(Work to be completed)
Set down the entries that follow exactly as written, leaving out any images.
..........
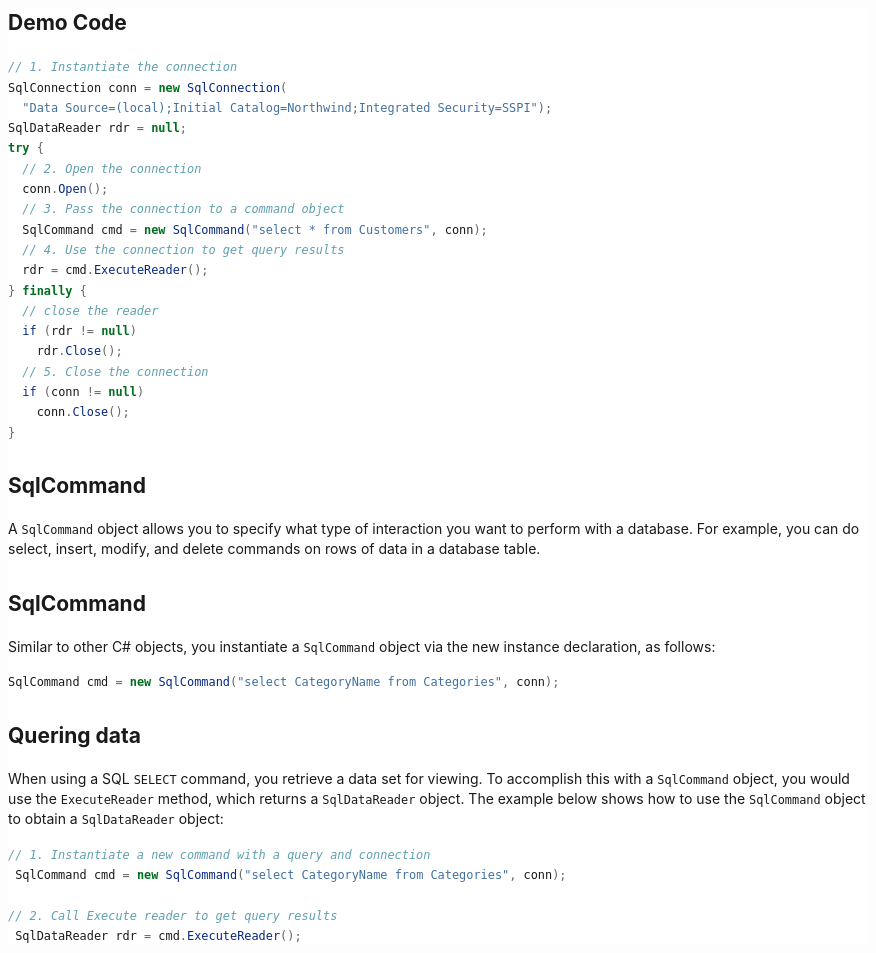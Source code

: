 
## Demo Code
```csharp
// 1. Instantiate the connection
SqlConnection conn = new SqlConnection(
  "Data Source=(local);Initial Catalog=Northwind;Integrated Security=SSPI");
SqlDataReader rdr = null;
try {
  // 2. Open the connection
  conn.Open();
  // 3. Pass the connection to a command object
  SqlCommand cmd = new SqlCommand("select * from Customers", conn);
  // 4. Use the connection to get query results
  rdr = cmd.ExecuteReader();
} finally {
  // close the reader
  if (rdr != null)
    rdr.Close();
  // 5. Close the connection
  if (conn != null)
    conn.Close();
}
```


## SqlCommand
A `SqlCommand` object allows you to specify what type of interaction you want to perform with a database. For example, you can do select, insert, modify, and delete commands on rows of data in a database table.


## SqlCommand
Similar to other C# objects, you instantiate a `SqlCommand` object via the new instance declaration, as follows:
```csharp
SqlCommand cmd = new SqlCommand("select CategoryName from Categories", conn);
```


## Quering data
When using a SQL `SELECT` command, you retrieve a data set for viewing. To accomplish this with a `SqlCommand` object, you would use the `ExecuteReader` method, which returns a `SqlDataReader` object. The example below shows how to use the `SqlCommand` object to obtain a `SqlDataReader` object:
```csharp
// 1. Instantiate a new command with a query and connection
 SqlCommand cmd = new SqlCommand("select CategoryName from Categories", conn);

// 2. Call Execute reader to get query results
 SqlDataReader rdr = cmd.ExecuteReader();
```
..........
(Final answer)
Source code

: 
## Demo Code
```csharp
// 1. Instantiate the connection
SqlConnection conn = new SqlConnection(
  "Data Source=(local);Initial Catalog=Northwind;Integrated Security=SSPI");
SqlDataReader rdr = null;
try {
  // 2. Open the connection
  conn.Open();
  // 3. Pass the connection to a command object
  SqlCommand cmd = new SqlCommand("select * from Customers", conn);
  // 4. Use the connection to get query results
  rdr = cmd.ExecuteReader();
} finally {
  // close the reader
  if (rdr != null)
    rdr.Close();
  // 5. Close the connection
  if (conn != null)
    conn.Close();
}
```


## SqlCommand
A `SqlCommand` object allows you to specify what type of interaction you want to perform with a database. For example, you can do select, insert, modify, and delete commands on rows of data in a database table.


## SqlCommand
Similar to other C# objects, you instantiate a `SqlCommand` object via the new instance declaration, as follows:
```csharp
SqlCommand cmd = new SqlCommand("select CategoryName from Categories", conn);
```


## Quering data
When using a SQL `SELECT` command, you retrieve a data set for viewing. To accomplish this with a `SqlCommand` object, you would use the `ExecuteReader` method, which returns a `SqlDataReader` object. The example below shows how to use the `SqlCommand` object to obtain a `SqlDataReader` object:
```csharp
// 1. Instantiate a new command with a query and connection
 SqlCommand cmd = new SqlCommand("select CategoryName from Categories", conn);

// 2. Call Execute reader to get query results
 SqlDataReader rdr = cmd.ExecuteReader();
```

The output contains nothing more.